To control for nonrandom assignment of patients to the revascularization and nonrevascularization groups, we calculated the predicted probability for each patient to be in one group or another (ie, propensity score), adjusting for all of the demographic and clinical characteristics available for each patient at baseline as explanatory variables.15 SAS Logistic procedure was used to create propensity scores. The propensity scores were then used as a variable in Cox proportional hazard model to adjust for any group membership differences attributable to the variables used to create the propensity score. This analysis was performed as a sensitivity analysis to assess whether the difference in baseline characteristics for each group explained the difference in risk for primary outcome.

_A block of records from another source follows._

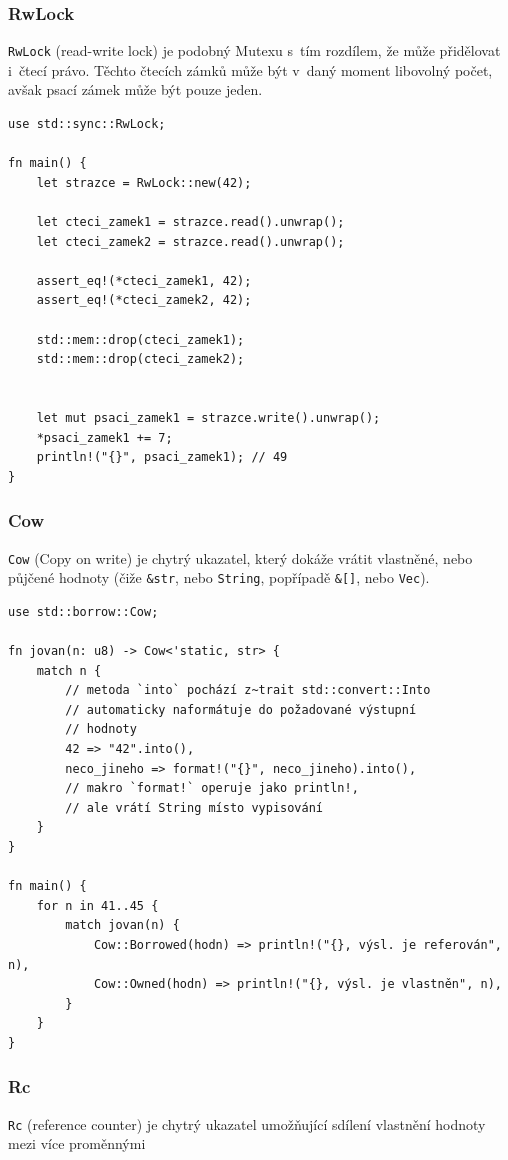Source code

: \documentclass[a4paper, 12pt]{article} %
\newcommand{\rust}[1]{\texttt{#1}}
\begin{document}
			\subsubsection*{RwLock}
				\rust{RwLock} (read-write lock) je podobný Mutexu s~tím rozdílem, že může přidělovat i~čtecí právo. Těchto čtecích zámků může být v~daný moment libovolný počet, avšak psací zámek může být pouze jeden.
				\begin{verbatim}
use std::sync::RwLock;

fn main() {
	let strazce = RwLock::new(42);

	let cteci_zamek1 = strazce.read().unwrap();
	let cteci_zamek2 = strazce.read().unwrap();

	assert_eq!(*cteci_zamek1, 42);
	assert_eq!(*cteci_zamek2, 42);

	std::mem::drop(cteci_zamek1);
	std::mem::drop(cteci_zamek2);


	let mut psaci_zamek1 = strazce.write().unwrap();
	*psaci_zamek1 += 7;
	println!("{}", psaci_zamek1); // 49
}
				\end{verbatim}
				
			\subsubsection*{Cow}
				\rust{Cow} (Copy on write) je chytrý ukazatel, který dokáže vrátit vlastněné, nebo půjčené hodnoty (čiže \rust{&str}, nebo \rust{String}, popřípadě \rust{&[]}, nebo \rust{Vec}).
				\begin{verbatim}
use std::borrow::Cow;

fn jovan(n: u8) -> Cow<'static, str> {
	match n {
		// metoda `into` pochází z~trait std::convert::Into
		// automaticky naformátuje do požadované výstupní
		// hodnoty
		42 => "42".into(),
		neco_jineho => format!("{}", neco_jineho).into(),
		// makro `format!` operuje jako println!,
		// ale vrátí String místo vypisování
	}
}

fn main() {
	for n in 41..45 {
		match jovan(n) {
			Cow::Borrowed(hodn) => println!("{}, výsl. je referován", n),
			Cow::Owned(hodn) => println!("{}, výsl. je vlastněn", n),
		}
	}
}
				\end{verbatim}
				\cite{cow}


			\subsubsection*{Rc}
				\rust{Rc} (reference counter) je chytrý ukazatel umožňující sdílení vlastnění hodnoty mezi více proměnnými
			
\end{document}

Of the 22 576 patients who enrolled in INVEST, a total of 6166 (27.3%) had a history of previous coronary revascularization: CABG, 2784 (45.2%); PCI, 2594 (42.1%); and CABG+PCI, 788 (12.8%). The revascularized patients, compared with the nonrevascularized patients, were older, more frequently male, residents of the United States, and white, with a higher prevalence of characteristics associated with risk for adverse outcomes, including previous MI, CHF, stroke/transient ischemic attack, and peripheral vascular disease (P<0.001; Table). As expected, the nonrevascularized patients more frequently had angina and left ventricular hypertrophy (P<0.001).
BP and Treatment
At baseline, revascularized patients had lower BP than nonrevascularized patients (148.0/83.5 versus 151.9/88.5 mm Hg; P<0.001 for SBP and DBP; Figure 1) and more patients with BP in control (<140/90 mm Hg: 29.0% versus 20.2%, P<0.001; within Sixth Report of the Joint National Committee guidelines: 24.1% versus 16.9%, P<0.001). At 24 months, BP was decreased in both groups (adjusted for baseline BP: revascularized, −17.6/−10.9 versus nonrevascularized, −19.4/−9.8 mm Hg), with SBP somewhat higher and DBP somewhat lower among revascularized patients compared with nonrevascularized patients (132.9/75.7 versus 131.7/78.0 mm Hg; P<0.001 for SBP and DBP). As a consequence, pulse pressure decreased less for revascularized patients than for nonrevascularized patients (adjusted for baseline BP: −6.5 versus −9.6 mm Hg; P<0.001). For all of the patients, the greatest decrease in BP was seen during the first 6 weeks of treatment, followed by additional decreases during the subsequent 5 months, which were maintained through 24 months (Figure 1). Fewer revascularized patients had adequately controlled BP (<140/90 mm Hg: 69.5% versus 71.9%, P<0.01; within Sixth Report of the Joint National Committee guidelines: 59.7% versus 63.8%, P<0.001). However, among revascularized patients, the verapamil SR- and atenolol-based treatment strategies resulted in similar control of BP (at 24 months: SBP 133.2 versus 132.6 mm Hg, P=0.29; DBP 75.8 versus 75.7 mm Hg, P=0.75). At 24 months, significant decreases in BP had occurred for all of the revascularized patients, regardless of technique of revascularization (CABG: −14.8/−7.4, PCI: −15.7/−8.2, CABG+PCI: −13.8/−7.3 mm Hg; P<0.0001 for SBP and DBP).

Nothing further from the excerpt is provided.